Last week I described how we’re using sitemap files to provide custom navigational menus on our highly branded SharePoint site, and a couple of the pitfalls we encountered. Now it’s time to discuss the meteor-impact that we fell into.
When we first extended the SP web app, and tried to test the site, the home page blue up with the ever-so-helpful “an unknown error has occurred” SharePoint error. What made this even more useless was that the server application event log didn’t have any more detail, nor did the SharePoint server log.
With the help of one of our SharePoint infrastructure gurus, Ben, we managed to narrow the problem down through a lot of trial and error.
We changed master pages from our highly branded one to default.master, and the error went away. We had created our master page from the MSDN-published minimal master page spec, so we were pretty confident that we weren’t missing anything critical (such as one of the required content placeholders). Additionally, the exact same master page was being used by our internal version of the site. Still, something about our master page wasn’t playing well with the extended SharePoint web app.
We originally thought that there was something wrong with Forms authentication (we’ve hit other problems and limitations with this on other projects). However, a bit more testing showed that even if we left the site running with Windows authentication the error appeared. We later found that if we did NOT enable anonymous access, the error did not appear. It seems that hitting the site anonymously caused the error to manifest itself.

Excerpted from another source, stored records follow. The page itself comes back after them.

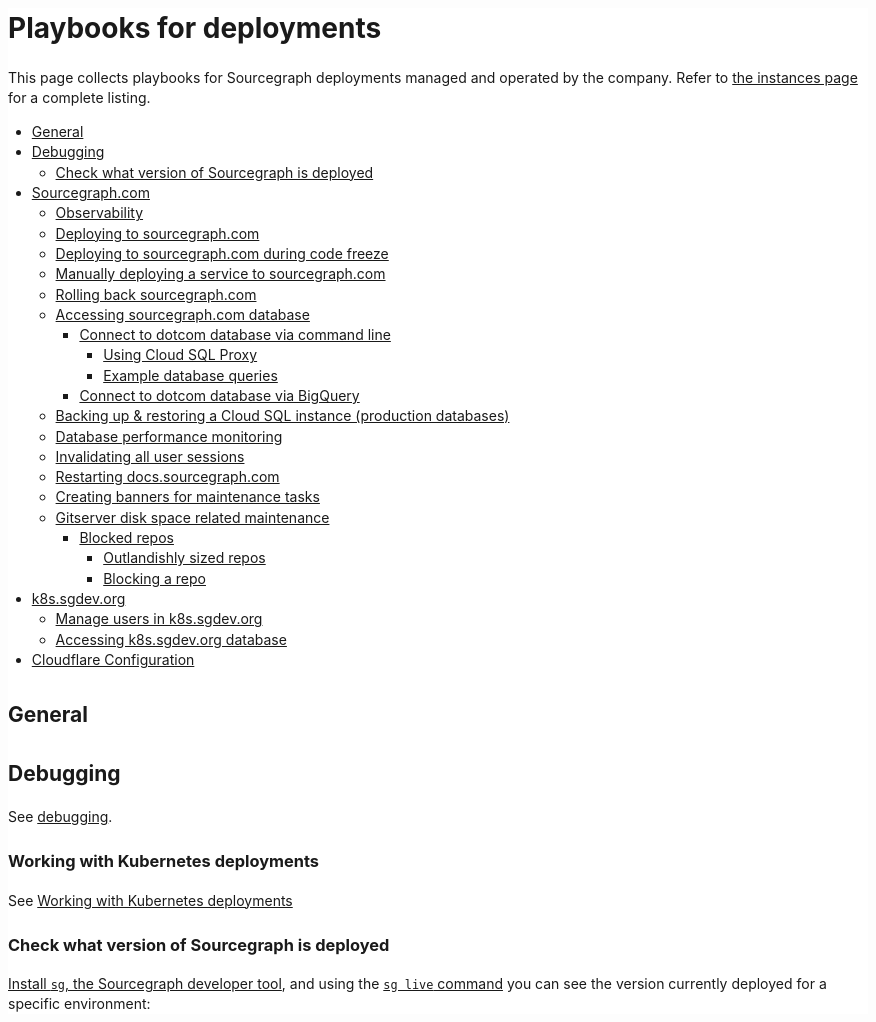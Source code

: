 # Playbooks for deployments

This page collects playbooks for Sourcegraph deployments managed and operated by the company.
Refer to [the instances page](./instances.md) for a complete listing.

- [General](#general)
- [Debugging](#debugging)
  - [Check what version of Sourcegraph is deployed](#check-what-version-of-sourcegraph-is-deployed)
- [Sourcegraph.com](#sourcegraphcom)
  - [Observability](#observability)
  - [Deploying to sourcegraph.com](#deploying-to-sourcegraphcom)
  - [Deploying to sourcegraph.com during code freeze](#deploying-to-sourcegraphcom-during-code-freeze)
  - [Manually deploying a service to sourcegraph.com](#manually-deploying-a-service-to-sourcegraphcom)
  - [Rolling back sourcegraph.com](#rolling-back-sourcegraphcom)
  - [Accessing sourcegraph.com database](#accessing-sourcegraphcom-database)
    - [Connect to dotcom database via command line](#connect-to-dotcom-database-via-command-line)
      - [Using Cloud SQL Proxy](#using-cloud-sql-proxy)
      - [Example database queries](#example-database-queries)
    - [Connect to dotcom database via BigQuery](#connect-to-dotcom-database-via-bigquery)
  - [Backing up \& restoring a Cloud SQL instance (production databases)](#backing-up--restoring-a-cloud-sql-instance-production-databases)
  - [Database performance monitoring](#database-performance-monitoring)
  - [Invalidating all user sessions](#invalidating-all-user-sessions)
  - [Restarting docs.sourcegraph.com](#restarting-docssourcegraphcom)
  - [Creating banners for maintenance tasks](#creating-banners-for-maintenance-tasks)
  - [Gitserver disk space related maintenance](#gitserver-disk-space-related-maintenance)
    - [Blocked repos](#blocked-repos)
      - [Outlandishly sized repos](#outlandishly-sized-repos)
      - [Blocking a repo](#blocking-a-repo)
- [k8s.sgdev.org](#k8ssgdevorg)
  - [Manage users in k8s.sgdev.org](#manage-users-in-k8ssgdevorg)
  - [Accessing k8s.sgdev.org database](#accessing-k8ssgdevorg-database)
- [Cloudflare Configuration](#cloudflare-configuration)

## General

## Debugging

See [debugging](./debugging/index.md).

### Working with Kubernetes deployments

See [Working with Kubernetes deployments](./kubernetes.md)

### Check what version of Sourcegraph is deployed

[Install `sg`, the Sourcegraph developer tool](https://github.com/sourcegraph/sourcegraph/blob/main/dev/sg/README.md), and using the [`sg live` command](https://github.com/sourcegraph/sourcegraph/blob/main/dev/sg/README.md#sg-live---see-currently-deployed-version) you can see the version currently deployed for a specific environment:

Next, we tried enabling anonymous access, and hitting the Site Settings page first. It prompted us to log in, as we expected it would. Then, using the same browser, we navigated back to the main page of the site. The result? No error.
So, the problem clearly seemed to be with enabling anonymous access, but we were still no nearer to figuring out what about the master page was really having problems with anonymous users.
I decided to create a new master page that was a copy of default.master, and piece by piece I copied over the structure from our custom master page. When I got to the asp:Menu controls and the associated sitemap data sources, my new master page blew up. I went back to my original master page, removed the menus entirely, and the page worked, even anonymously. Further tinkering showed that if I left the menu and the data source controls on the page, but simply didn’t set the DataSourceID property of the asp:Menu control, the page worked. I didn’t have any menus, but I also didn’t have any errors.
Ah, if only I could have stopped there. Line 94 generating errors? Well, simply comment it out! It won’t through any more errors, will it? Problem solved!
Alas, I had to press on. I tried pointing my menus to one of the built-in datasource providers, and this worked. So, the problem was definitely with my sitemap files.
On a hunch, Ben suggested checking the file security for the .sitemap files in the web root. We did, and found that there wasn’t anything SharePoint-related in the list. We tried giving “Everyone” full access, and tried the menu again. This worked! Now that we demonstrated that it was file-security related, we just needed to figure out which user and what level of security was needed.
Our process for installing SharePoint involves creating a handful of special system accounts on the network for the various SP services and jobs to run under. We tried all of those, and none of them worked. On another hunch we tried adding the IUSR account for the server. Perhaps IIS itself was having problems getting to these files – maybe it wasn’t even a SharePoint thing. That worked. Granting the IUSR account “Read” and “Read & Execute” rights on the .sitemap files was enough to make them accessible to IIS and SharePoint, and avoids the “unknown” error.
Phew!
We haven’t gone back to try setting up Forms authentication again (we’re going to stick with Windows authentication for the content authors for the time being), but now that we’re pretty convinced that the issue was with Anonymous access, and not Forms authentication, it would probably work just fine.
What struck me as odd after all of this was that we have custom resource files in the App_GlobalResources folder, and we’ve never needed to manually tweak the access rights on these files to get them to work. Even the web.config didn’t have these extra permissions. I could understand it if everything that SharePoint creates in the virtual folder had this permission, but things that I drop in manually don’t.
Why do the base site files (like web.config) work without this permission? Why do our custom resource files work without this permission? Why doesn’t the virtual directory itself specify this permission, so that things below it can inherit that permission, and then work? I’d love to hear if you have answers to these questions.